* _Assignment_:
The expected result is a verbatim repetition of the lines from the start of the entries through the line containing "Let $A_1, \dots, A_m", with the pictures removed.

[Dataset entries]
---------------
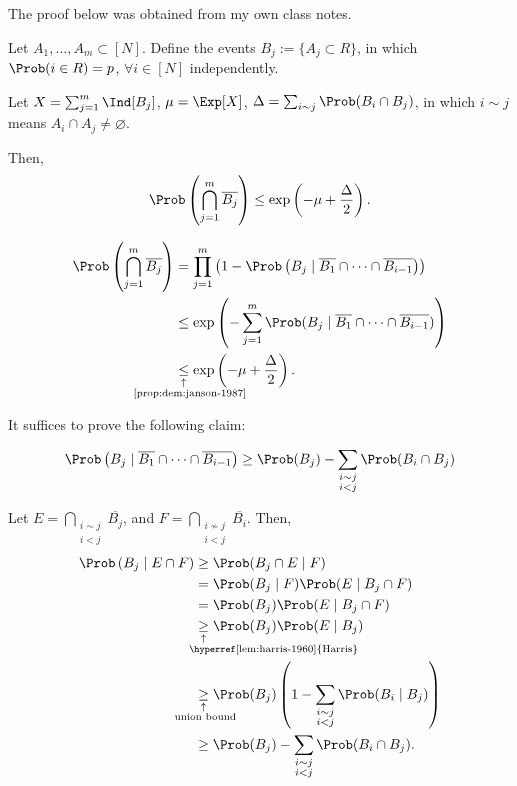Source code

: \documentclass[10pt, a4paper]{article}
\newcommand{\signexpl}[3]{%
  \underset{\substack{\uparrow\\\mathrlap{\text{\hspace{#3}#2}}}}{#1}}
\begin{document}
\begin{rem}
	The proof below was obtained from my own class notes.
\end{rem}
\begin{thm}[Janson, 1987]\label{thm:janson-1987}
	Let $A_1, \dots, A_m \subset [N]$. Define the events $B_j := \{A_j \subset R\}$, in which $\Prob(i \in R) = p$, $\forall i \in [N]$ independently.

	Let $X = \sum_{j=1}^m \Ind[B_j]$,  $\mu = \Exp[X]$,  $\Delta = \sum_{i \sim j} \Prob(B_i \cap B_j)$, in which  $i \sim j$ means $A_i \cap A_j \neq \varnothing$.

	Then, \[
		\Prob\left( \bigcap_{j=1}^m \overline{B_j}\right) \le
			\exp\left(-\mu + \frac{\Delta}{2}\right).
	\]
\end{thm}
\begin{dem}
	\begin{align*}
		\Prob\left(\bigcap_{j=1}^{m} \overline{B_j}\right) &= \prod_{j=1}^{m} \left( 1 - \Prob\left( B_j \mid \overline{B_1} \cap \cdots \cap \overline{B_{i-1}}\right)\right)\\
		&\le \exp\left(- \sum_{j=1}^m \Prob(B_j \mid \overline{B_1} \cap \cdots \cap \overline{B_{i-1}})\right)\\
		&\signexpl{\le}{\cref{prop:dem:janson-1987}}{-4.5em} \exp\left(-\mu + \frac{\Delta}{2}\right).
	\end{align*}

	It suffices to prove the following claim:

	\begin{prop}\label{prop:dem:janson-1987}
		\[
		\Prob\left(B_j \mid \overline{B_1} \cap \cdots \cap \overline{B_{i-1}}\right) \ge \Prob(B_j) - \sum_{\substack{i\sim j \\ i < j}}\Prob(B_i \cap B_j)
		\]
	\end{prop}
	\begin{dem}
		Let $E = \bigcap_{\substack{i \sim j \\ i < j}}\overline{B_j}$, and $F = \bigcap_{\substack{i\not\sim j \\ i < j}} \overline{B_i}$. Then,
		\begin{align*}
			\Prob\left(B_j \mid E \cap F\right)
			&\ge \Prob(B_j \cap E \mid F) \\
			&= \Prob(B_j \mid F) \Prob(E \mid B_j \cap F)\\
			&= \Prob(B_j)\Prob(E \mid B_j \cap F)\\
			&\signexpl{\ge}{\hyperref[lem:harris-1960]{Harris}}{-1.3em} \Prob(B_j) \Prob(E \mid B_j)\\
			&\signexpl{\ge}{union bound}{-2.6em} \Prob(B_j) \left(1 - \sum_{\substack{i \sim j \\ i < j}}\Prob(B_i \mid B_j)\right)\\
			&\ge \Prob(B_j) - \sum_{\substack{i \sim j \\ i < j}}\Prob(B_i \cap B_j).
		\end{align*}
	\end{dem}
\end{dem}
\end{document}
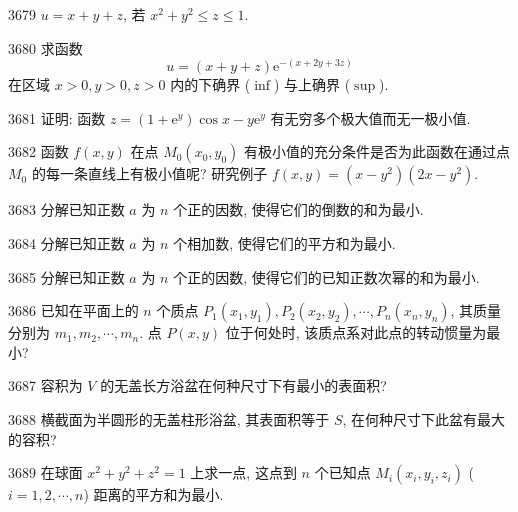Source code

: \begin{prob}[S]{3679}
$u = x + y + z$, 若 $x^2 + y^2 \leqslant z \leqslant 1$.
\end{prob}

\begin{prob}[M]{3680}
求函数
\[
u = (x + y + z)\mathrm{e}^{-(x + 2y + 3z)}
\]
在区域 $x > 0, y > 0, z > 0$ 内的下确界 ($\inf$) 与上确界 ($\sup$).
\end{prob}

\begin{prob}[M]{3681}
证明: 函数 $z = (1 + \mathrm{e}^y)\cos x - y\mathrm{e}^y$ 有无穷多个极大值而无一极小值.
\end{prob}

\begin{prob}[M]{3682}
函数 $f(x, y)$ 在点 $M_0(x_0, y_0)$ 有极小值的充分条件是否为此函数在通过点 $M_0$ 的每一条直线上有极小值呢? 研究例子 $f(x, y) = (x - y^2)(2x - y^2)$.
\end{prob}

\begin{prob}[S]{3683}
分解已知正数 $a$ 为 $n$ 个正的因数, 使得它们的倒数的和为最小.
\end{prob}

\begin{prob}[S]{3684}
分解已知正数 $a$ 为 $n$ 个相加数, 使得它们的平方和为最小.
\end{prob}

\begin{prob}[S]{3685}
分解已知正数 $a$ 为 $n$ 个正的因数, 使得它们的已知正数次幂的和为最小.
\end{prob}

\begin{prob}[M]{3686}
已知在平面上的 $n$ 个质点 $P_1(x_1, y_1), P_2(x_2, y_2), \cdots, P_n(x_n, y_n)$, 其质量分别为 $m_1, m_2, \cdots, m_n$. 点 $P(x, y)$ 位于何处时, 该质点系对此点的转动惯量为最小?
\end{prob}

\begin{prob}[S]{3687}
容积为 $V$ 的无盖长方浴盆在何种尺寸下有最小的表面积?
\end{prob}

\begin{prob}[M]{3688}
横截面为半圆形的无盖柱形浴盆, 其表面积等于 $S$, 在何种尺寸下此盆有最大的容积?
\end{prob}

\begin{prob}[M]{3689}
在球面 $x^2 + y^2 + z^2 = 1$ 上求一点, 这点到 $n$ 个已知点 $M_i(x_i, y_i, z_i)$ ($i = 1, 2, \cdots, n$) 距离的平方和为最小.
\end{prob}

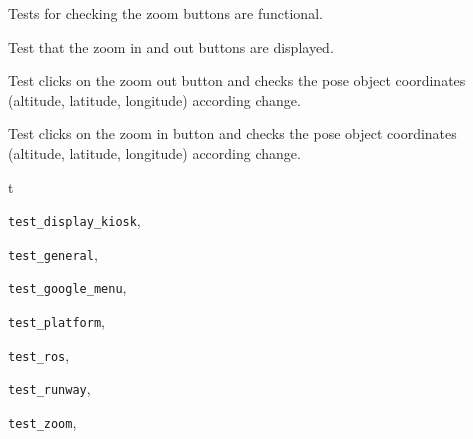 \documentclass[letterpaper,10pt,english]{sphinxmanual}
\begin{document}
\begin{fulllineitems}
\label{test_zoom:test_zoom.TestZoomButtons}
Tests for checking the zoom buttons are functional.

\begin{fulllineitems}
\label{test_zoom:test_zoom.TestZoomButtons.test_zoom_buttons}
Test that the zoom in and out buttons are displayed.

\end{fulllineitems}


\begin{fulllineitems}
\label{test_zoom:test_zoom.TestZoomButtons.test_zoom_in_button_change}
Test clicks on the zoom out button and checks the
pose object coordinates (altitude, latitude, longitude)
according change.

\end{fulllineitems}


\begin{fulllineitems}
\label{test_zoom:test_zoom.TestZoomButtons.test_zoom_out_button_change}
Test clicks on the zoom in button and checks the
pose object coordinates (altitude, latitude, longitude)
according change.

\end{fulllineitems}


\end{fulllineitems}



\renewcommand{\indexname}{Python Module Index}
\begin{theindex}
\def\bigletter#1{{\Large\sffamily#1}\nopagebreak\vspace{1mm}}
\bigletter{t}
\item {\texttt{test\_display\_kiosk}}, \pageref{test_display_kiosk:module-test_display_kiosk}
\item {\texttt{test\_general}}, \pageref{test_general:module-test_general}
\item {\texttt{test\_google\_menu}}, \pageref{test_google_menu:module-test_google_menu}
\item {\texttt{test\_platform}}, \pageref{test_platform:module-test_platform}
\item {\texttt{test\_ros}}, \pageref{test_ros:module-test_ros}
\item {\texttt{test\_runway}}, \pageref{test_runway:module-test_runway}
\item {\texttt{test\_zoom}}, \pageref{test_zoom:module-test_zoom}
\end{theindex}

\renewcommand{\indexname}{Index}
\printindex
\end{document}
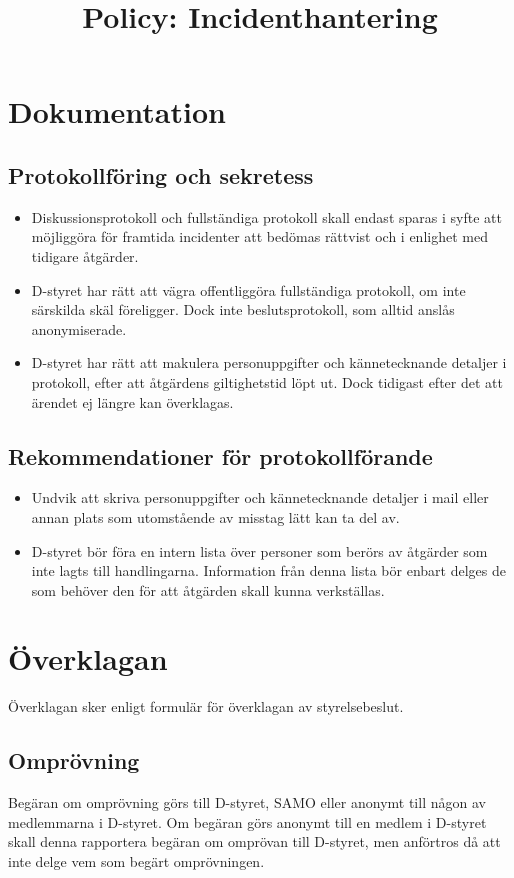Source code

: \documentclass{dtek}
\title{Policy: Incidenthantering}
\begin{document}
\maketitle





\section{Dokumentation}
\subsection{Protokollföring och sekretess}
\begin{itemize}
  \item Diskussionsprotokoll och fullständiga protokoll skall endast sparas i syfte att möjliggöra för framtida incidenter att bedömas rättvist och i enlighet med tidigare åtgärder.
  \item D-styret har rätt att vägra offentliggöra fullständiga protokoll, om inte särskilda skäl föreligger. Dock inte beslutsprotokoll, som alltid anslås anonymiserade.
  \item D-styret har rätt att makulera personuppgifter och kännetecknande detaljer i protokoll, efter att åtgärdens giltighetstid löpt ut. Dock tidigast efter det att ärendet ej längre kan överklagas.
  \end{itemize}
\subsection{Rekommendationer för protokollförande}
\begin{itemize}
  \item Undvik att skriva personuppgifter och kännetecknande detaljer i mail eller annan plats som utomstående av misstag lätt kan ta del av.
  \item D-styret bör föra en intern lista över personer som berörs av åtgärder som inte lagts till handlingarna. Information från denna lista bör enbart delges de som behöver den för att åtgärden skall kunna verkställas.
\end{itemize}

\section{Överklagan}
Överklagan sker enligt formulär för överklagan av styrelsebeslut.
\subsection{Omprövning}
  Begäran om omprövning görs till D-styret, SAMO eller anonymt till någon av medlemmarna i D-styret. Om begäran görs anonymt till en medlem i D-styret skall denna rapportera begäran om omprövan till D-styret, men anförtros då att inte delge vem som begärt omprövningen.
\end{document}
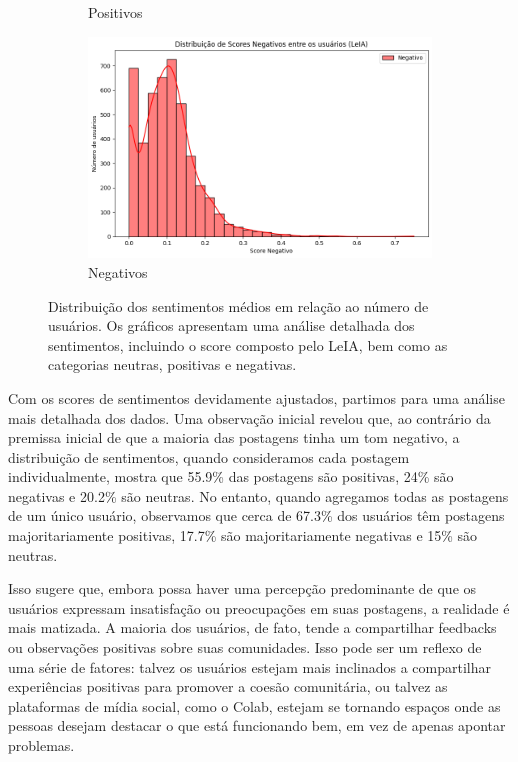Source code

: \begin{figure}[htbp]
\begin{subfigure}{0.45\textwidth}
		\caption{Positivos}
		\label{fig:imagem3}
	\end{subfigure}
	\hfill
	\begin{subfigure}{0.45\textwidth}
		\includegraphics[width=\linewidth]{images/average_negative_by_number_of_users.png}
		\caption{Negativos}
		\label{fig:average_negative_by_number_of_users}
	\end{subfigure}
	\caption{Distribuição dos sentimentos médios em relação ao número de usuários. Os gráficos apresentam uma análise detalhada dos sentimentos, incluindo o score composto pelo LeIA, bem como as categorias neutras, positivas e negativas.}
	\label{fig:average_sentiment_by_number_of_users}
\end{figure}

Com os scores de sentimentos devidamente ajustados, partimos para uma análise mais detalhada dos dados. Uma observação inicial revelou que, ao contrário da premissa inicial de que a maioria das postagens tinha um tom negativo, a distribuição de sentimentos, quando consideramos cada postagem individualmente, mostra que 55.9\% das postagens são positivas, 24\% são negativas e 20.2\% são neutras. No entanto, quando agregamos todas as postagens de um único usuário, observamos que cerca de 67.3\% dos usuários têm postagens majoritariamente positivas, 17.7\% são majoritariamente negativas e 15\% são neutras.

Isso sugere que, embora possa haver uma percepção predominante de que os usuários expressam insatisfação ou preocupações em suas postagens, a realidade é mais matizada. A maioria dos usuários, de fato, tende a compartilhar feedbacks ou observações positivas sobre suas comunidades. Isso pode ser um reflexo de uma série de fatores: talvez os usuários estejam mais inclinados a compartilhar experiências positivas para promover a coesão comunitária, ou talvez as plataformas de mídia social, como o Colab, estejam se tornando espaços onde as pessoas desejam destacar o que está funcionando bem, em vez de apenas apontar problemas.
---------------
* _Your solution_:
Source code

: \documentclass[10pt, a4paper]{article}
\newcommand{\signexpl}[3]{%
  \underset{\substack{\uparrow\\\mathrlap{\text{\hspace{#3}#2}}}}{#1}}
\begin{document}
\begin{rem}
	The proof below was obtained from my own class notes.
\end{rem}
\begin{thm}[Janson, 1987]\label{thm:janson-1987}
	Let $A_1, \dots, A_m \subset [N]$. Define the events $B_j := \{A_j \subset R\}$, in which $\Prob(i \in R) = p$, $\forall i \in [N]$ independently.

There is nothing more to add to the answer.